• TASK TO COMPLETE:
Every record is to be transcribed exactly as written.

• EXTRACTED DATA:
☆ ☆ ☆

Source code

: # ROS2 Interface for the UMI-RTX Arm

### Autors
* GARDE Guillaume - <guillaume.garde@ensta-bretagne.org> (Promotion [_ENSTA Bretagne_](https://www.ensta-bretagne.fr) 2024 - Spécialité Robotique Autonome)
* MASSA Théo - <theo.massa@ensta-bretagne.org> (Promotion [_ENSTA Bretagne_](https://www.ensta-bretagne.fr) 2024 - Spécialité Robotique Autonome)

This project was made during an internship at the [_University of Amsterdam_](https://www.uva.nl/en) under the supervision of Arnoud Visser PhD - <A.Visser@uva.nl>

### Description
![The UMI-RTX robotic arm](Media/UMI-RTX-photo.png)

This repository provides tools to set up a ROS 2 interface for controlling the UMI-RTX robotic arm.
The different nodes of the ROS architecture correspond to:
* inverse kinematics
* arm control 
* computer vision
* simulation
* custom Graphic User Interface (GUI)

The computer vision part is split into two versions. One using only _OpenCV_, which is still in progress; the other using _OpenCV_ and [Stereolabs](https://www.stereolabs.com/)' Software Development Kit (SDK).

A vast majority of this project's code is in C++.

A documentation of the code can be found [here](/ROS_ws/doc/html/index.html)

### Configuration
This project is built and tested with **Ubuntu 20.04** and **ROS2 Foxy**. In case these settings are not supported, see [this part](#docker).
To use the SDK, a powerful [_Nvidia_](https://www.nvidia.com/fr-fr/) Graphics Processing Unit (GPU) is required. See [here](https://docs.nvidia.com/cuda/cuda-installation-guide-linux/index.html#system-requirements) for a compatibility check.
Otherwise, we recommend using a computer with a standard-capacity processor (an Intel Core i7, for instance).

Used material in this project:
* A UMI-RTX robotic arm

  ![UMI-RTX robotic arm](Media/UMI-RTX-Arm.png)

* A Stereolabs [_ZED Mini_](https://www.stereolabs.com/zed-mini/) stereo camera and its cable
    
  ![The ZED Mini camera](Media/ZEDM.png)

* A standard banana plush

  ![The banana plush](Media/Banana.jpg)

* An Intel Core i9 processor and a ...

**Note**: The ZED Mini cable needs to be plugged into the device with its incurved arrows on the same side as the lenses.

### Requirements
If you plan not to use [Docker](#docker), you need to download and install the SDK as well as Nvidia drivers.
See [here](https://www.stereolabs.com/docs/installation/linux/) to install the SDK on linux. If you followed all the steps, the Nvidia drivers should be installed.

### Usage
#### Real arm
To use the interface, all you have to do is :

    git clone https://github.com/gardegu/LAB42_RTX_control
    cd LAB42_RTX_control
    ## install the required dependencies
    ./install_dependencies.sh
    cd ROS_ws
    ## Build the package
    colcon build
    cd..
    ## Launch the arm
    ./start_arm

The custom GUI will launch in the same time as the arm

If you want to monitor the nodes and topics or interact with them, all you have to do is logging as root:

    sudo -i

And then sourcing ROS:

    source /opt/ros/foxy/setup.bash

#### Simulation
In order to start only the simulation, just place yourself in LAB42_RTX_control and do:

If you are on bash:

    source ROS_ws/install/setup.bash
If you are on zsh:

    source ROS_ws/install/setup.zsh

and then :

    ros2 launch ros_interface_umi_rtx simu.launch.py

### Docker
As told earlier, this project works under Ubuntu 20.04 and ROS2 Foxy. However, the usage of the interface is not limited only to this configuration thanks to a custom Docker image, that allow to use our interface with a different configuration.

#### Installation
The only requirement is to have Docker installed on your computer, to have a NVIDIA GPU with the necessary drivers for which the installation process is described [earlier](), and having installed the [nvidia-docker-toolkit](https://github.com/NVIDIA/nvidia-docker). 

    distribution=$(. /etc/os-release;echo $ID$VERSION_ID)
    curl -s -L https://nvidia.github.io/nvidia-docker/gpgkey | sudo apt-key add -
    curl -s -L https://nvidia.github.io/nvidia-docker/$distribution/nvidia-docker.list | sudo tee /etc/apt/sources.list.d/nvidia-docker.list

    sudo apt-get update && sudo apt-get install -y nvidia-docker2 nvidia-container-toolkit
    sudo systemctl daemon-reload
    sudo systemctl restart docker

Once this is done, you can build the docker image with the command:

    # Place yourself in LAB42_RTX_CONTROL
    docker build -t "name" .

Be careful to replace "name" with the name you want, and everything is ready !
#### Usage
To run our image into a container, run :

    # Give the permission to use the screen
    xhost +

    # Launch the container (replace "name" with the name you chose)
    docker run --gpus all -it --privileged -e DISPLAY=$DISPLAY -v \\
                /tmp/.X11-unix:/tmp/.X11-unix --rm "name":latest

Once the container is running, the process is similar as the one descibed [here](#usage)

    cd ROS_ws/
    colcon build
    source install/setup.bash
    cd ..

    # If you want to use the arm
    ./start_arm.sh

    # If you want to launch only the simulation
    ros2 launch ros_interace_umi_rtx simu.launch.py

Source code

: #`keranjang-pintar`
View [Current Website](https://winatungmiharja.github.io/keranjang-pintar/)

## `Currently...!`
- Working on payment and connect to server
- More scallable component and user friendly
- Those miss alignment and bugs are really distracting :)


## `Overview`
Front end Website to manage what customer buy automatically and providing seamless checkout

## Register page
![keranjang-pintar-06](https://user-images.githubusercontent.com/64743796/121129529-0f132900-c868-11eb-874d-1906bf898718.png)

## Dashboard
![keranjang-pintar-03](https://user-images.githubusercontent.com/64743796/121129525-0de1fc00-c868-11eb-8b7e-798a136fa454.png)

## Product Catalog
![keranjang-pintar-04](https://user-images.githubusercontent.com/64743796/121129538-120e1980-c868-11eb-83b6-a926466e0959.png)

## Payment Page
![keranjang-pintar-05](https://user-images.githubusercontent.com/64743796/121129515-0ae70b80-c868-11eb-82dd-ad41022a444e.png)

☆ ☆ ☆

• RESPONSE BOX:
Source code

: # ROS2 Interface for the UMI-RTX Arm

### Autors
* GARDE Guillaume - <guillaume.garde@ensta-bretagne.org> (Promotion [_ENSTA Bretagne_](https://www.ensta-bretagne.fr) 2024 - Spécialité Robotique Autonome)
* MASSA Théo - <theo.massa@ensta-bretagne.org> (Promotion [_ENSTA Bretagne_](https://www.ensta-bretagne.fr) 2024 - Spécialité Robotique Autonome)

This project was made during an internship at the [_University of Amsterdam_](https://www.uva.nl/en) under the supervision of Arnoud Visser PhD - <A.Visser@uva.nl>

### Description
![The UMI-RTX robotic arm](Media/UMI-RTX-photo.png)

This repository provides tools to set up a ROS 2 interface for controlling the UMI-RTX robotic arm.
The different nodes of the ROS architecture correspond to:
* inverse kinematics
* arm control 
* computer vision
* simulation
* custom Graphic User Interface (GUI)

The computer vision part is split into two versions. One using only _OpenCV_, which is still in progress; the other using _OpenCV_ and [Stereolabs](https://www.stereolabs.com/)' Software Development Kit (SDK).

A vast majority of this project's code is in C++.

A documentation of the code can be found [here](/ROS_ws/doc/html/index.html)

### Configuration
This project is built and tested with **Ubuntu 20.04** and **ROS2 Foxy**. In case these settings are not supported, see [this part](#docker).
To use the SDK, a powerful [_Nvidia_](https://www.nvidia.com/fr-fr/) Graphics Processing Unit (GPU) is required. See [here](https://docs.nvidia.com/cuda/cuda-installation-guide-linux/index.html#system-requirements) for a compatibility check.
Otherwise, we recommend using a computer with a standard-capacity processor (an Intel Core i7, for instance).

Used material in this project:
* A UMI-RTX robotic arm

  ![UMI-RTX robotic arm](Media/UMI-RTX-Arm.png)

* A Stereolabs [_ZED Mini_](https://www.stereolabs.com/zed-mini/) stereo camera and its cable
    
  ![The ZED Mini camera](Media/ZEDM.png)

* A standard banana plush

  ![The banana plush](Media/Banana.jpg)

* An Intel Core i9 processor and a ...

**Note**: The ZED Mini cable needs to be plugged into the device with its incurved arrows on the same side as the lenses.

### Requirements
If you plan not to use [Docker](#docker), you need to download and install the SDK as well as Nvidia drivers.
See [here](https://www.stereolabs.com/docs/installation/linux/) to install the SDK on linux. If you followed all the steps, the Nvidia drivers should be installed.

### Usage
#### Real arm
To use the interface, all you have to do is :

    git clone https://github.com/gardegu/LAB42_RTX_control
    cd LAB42_RTX_control
    ## install the required dependencies
    ./install_dependencies.sh
    cd ROS_ws
    ## Build the package
    colcon build
    cd..
    ## Launch the arm
    ./start_arm

The custom GUI will launch in the same time as the arm

If you want to monitor the nodes and topics or interact with them, all you have to do is logging as root:

    sudo -i

And then sourcing ROS:

    source /opt/ros/foxy/setup.bash

#### Simulation
In order to start only the simulation, just place yourself in LAB42_RTX_control and do:

If you are on bash:

    source ROS_ws/install/setup.bash
If you are on zsh:

    source ROS_ws/install/setup.zsh

and then :

    ros2 launch ros_interface_umi_rtx simu.launch.py

### Docker
As told earlier, this project works under Ubuntu 20.04 and ROS2 Foxy. However, the usage of the interface is not limited only to this configuration thanks to a custom Docker image, that allow to use our interface with a different configuration.

#### Installation
The only requirement is to have Docker installed on your computer, to have a NVIDIA GPU with the necessary drivers for which the installation process is described [earlier](), and having installed the [nvidia-docker-toolkit](https://github.com/NVIDIA/nvidia-docker). 

    distribution=$(. /etc/os-release;echo $ID$VERSION_ID)
    curl -s -L https://nvidia.github.io/nvidia-docker/gpgkey | sudo apt-key add -
    curl -s -L https://nvidia.github.io/nvidia-docker/$distribution/nvidia-docker.list | sudo tee /etc/apt/sources.list.d/nvidia-docker.list

    sudo apt-get update && sudo apt-get install -y nvidia-docker2 nvidia-container-toolkit
    sudo systemctl daemon-reload
    sudo systemctl restart docker

Once this is done, you can build the docker image with the command:

    # Place yourself in LAB42_RTX_CONTROL
    docker build -t "name" .

Be careful to replace "name" with the name you want, and everything is ready !
#### Usage
To run our image into a container, run :

    # Give the permission to use the screen
    xhost +

    # Launch the container (replace "name" with the name you chose)
    docker run --gpus all -it --privileged -e DISPLAY=$DISPLAY -v \\
                /tmp/.X11-unix:/tmp/.X11-unix --rm "name":latest

Once the container is running, the process is similar as the one descibed [here](#usage)

    cd ROS_ws/
    colcon build
    source install/setup.bash
    cd ..

    # If you want to use the arm
    ./start_arm.sh

    # If you want to launch only the simulation
    ros2 launch ros_interace_umi_rtx simu.launch.py

Source code

: #`keranjang-pintar`
View [Current Website](https://winatungmiharja.github.io/keranjang-pintar/)

## `Currently...!`
- Working on payment and connect to server
- More scallable component and user friendly
- Those miss alignment and bugs are really distracting :)


## `Overview`
Front end Website to manage what customer buy automatically and providing seamless checkout

## Register page
![keranjang-pintar-06](https://user-images.githubusercontent.com/64743796/121129529-0f132900-c868-11eb-874d-1906bf898718.png)

## Dashboard
![keranjang-pintar-03](https://user-images.githubusercontent.com/64743796/121129525-0de1fc00-c868-11eb-8b7e-798a136fa454.png)

## Product Catalog
![keranjang-pintar-04](https://user-images.githubusercontent.com/64743796/121129538-120e1980-c868-11eb-83b6-a926466e0959.png)

## Payment Page
![keranjang-pintar-05](https://user-images.githubusercontent.com/64743796/121129515-0ae70b80-c868-11eb-82dd-ad41022a444e.png)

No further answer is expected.